What about the other way around?

await function fetchBlogWithImage(callback: (b: BlogWithImage) => void) {
  const blogWI: BlogWithImage = await axios.get('...')


  callback(blogWI)
}


function printTitle (b: Blog): void {
  console.log(b.title)
}


function printTitleImg (b: BlogWithImage): void {
  console.log(b.title)
  console.log(b.img)
}


fetchBlogWithImage(printTitle) //
fetchBlogWithImage(printTitleImg) //

Passing printTitle typechecks and we won’t encounter any runtime error since it only consumes title from the BlogWithImage object and just doesn’t care about the rest. So in this case (blog: BlogWithImage) => void is substitutable with (blog: Blog) => void, thus we can say that (blog: Blog) => void IS a subtype of (blog: BlogWithImage) => void.

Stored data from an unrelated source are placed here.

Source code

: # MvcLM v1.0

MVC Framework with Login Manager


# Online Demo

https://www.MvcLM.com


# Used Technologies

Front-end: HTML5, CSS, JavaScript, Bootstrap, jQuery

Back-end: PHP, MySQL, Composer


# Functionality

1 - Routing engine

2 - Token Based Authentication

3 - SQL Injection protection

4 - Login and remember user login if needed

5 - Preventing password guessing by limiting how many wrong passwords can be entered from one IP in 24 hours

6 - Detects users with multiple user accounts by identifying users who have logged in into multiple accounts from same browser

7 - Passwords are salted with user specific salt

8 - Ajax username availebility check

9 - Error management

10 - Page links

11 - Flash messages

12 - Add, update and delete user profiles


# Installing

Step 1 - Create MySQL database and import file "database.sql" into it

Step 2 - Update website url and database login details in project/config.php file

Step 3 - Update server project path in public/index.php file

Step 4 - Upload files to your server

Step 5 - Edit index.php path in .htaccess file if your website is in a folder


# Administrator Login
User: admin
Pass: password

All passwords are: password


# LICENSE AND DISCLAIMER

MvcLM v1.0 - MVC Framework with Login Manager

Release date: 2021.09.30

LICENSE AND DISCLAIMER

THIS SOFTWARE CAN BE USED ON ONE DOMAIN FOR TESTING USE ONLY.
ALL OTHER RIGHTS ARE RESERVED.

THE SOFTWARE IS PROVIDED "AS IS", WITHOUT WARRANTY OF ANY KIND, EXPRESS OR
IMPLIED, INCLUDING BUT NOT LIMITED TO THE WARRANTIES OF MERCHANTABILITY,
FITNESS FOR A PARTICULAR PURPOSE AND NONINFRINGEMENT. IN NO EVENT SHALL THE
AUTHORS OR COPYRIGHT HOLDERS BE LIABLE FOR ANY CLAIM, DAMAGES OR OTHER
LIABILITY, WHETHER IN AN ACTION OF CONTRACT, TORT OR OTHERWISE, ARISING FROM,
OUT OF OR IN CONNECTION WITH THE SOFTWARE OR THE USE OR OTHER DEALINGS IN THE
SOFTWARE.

When it comes to function arguments, the more general type will always be the subtype of the more specific one. This is the opposite (contra!) of what we usually encounter 🙂

Inferring in Contravariant Position

Suppose we have:

type BlogFn =
  | ((b: { title: string }) => void)
  | ((b: { img: string }) => void)


type WhatAmI = BlogFn extends (b: infer T) => void ? T : never

What will be the resulting type of WhatAmI?

We know that if there’s an expression of A extends B, it’s A that is the subtype and B that is the base type. So in this case, BlogFn is the subtype, and (b: infer T) => void is the base type.

And we know that:

  • { title: string } is more general than { title: string, img: string }
  • { img: string } is more general than { title: string, img: string }

Remember, when it comes to function arguments, the more general type will always be the subtype of the more specific one. Thus it follows that:

  • (b: { title: string }) => void is the subtype of (extends) (b: { title: string, img: string }) => void
  • (b: { img: string }) => void is the subtype of (extends) (b: { title: string, img: string }) => void

From these premises, it makes total sense if infer T should give you { title: string, img: string } as it is the very minimum compatible type for each of the BlogFn constituents: it’s now capable to handle both { title } and { img }. And indeed, the resulting type of WhatAmI is { title: string, img: string } 🙂.

If you look closely, it seems like the compiler converts a union type into an intersection type when inferring in contravariant position.

type BlogFn =
  | ((b: { title: string }) => void)
  | ((b: { img: string }) => void)


type IntersectionType = BlogFn extends (b: infer T) => void
  ? (b: T) => void
  : never
/**
 * `IntersectionType` results in
 *
 * (b: { title: string, img: string }) => void
 */

Interesting! Why don’t we just create a utility type that converts union types into intersection types?! 💡

type U2I<U> =
  (U extends unknown ? (k: U) => void : never) extends ((k: infer I) => void) ? I : never

The U extends unknown expression makes sure that we distribute/iterate over the union U. As stated in the documentation, “When conditional types act on a generic type, they become distributive when given a union type.” And the rest is similar to what we have just discussed.

type TitleAndImg = U2I<{ title: string } | { img: string }>
// { title: string, img: string }

I hope you find this article useful. Stay well!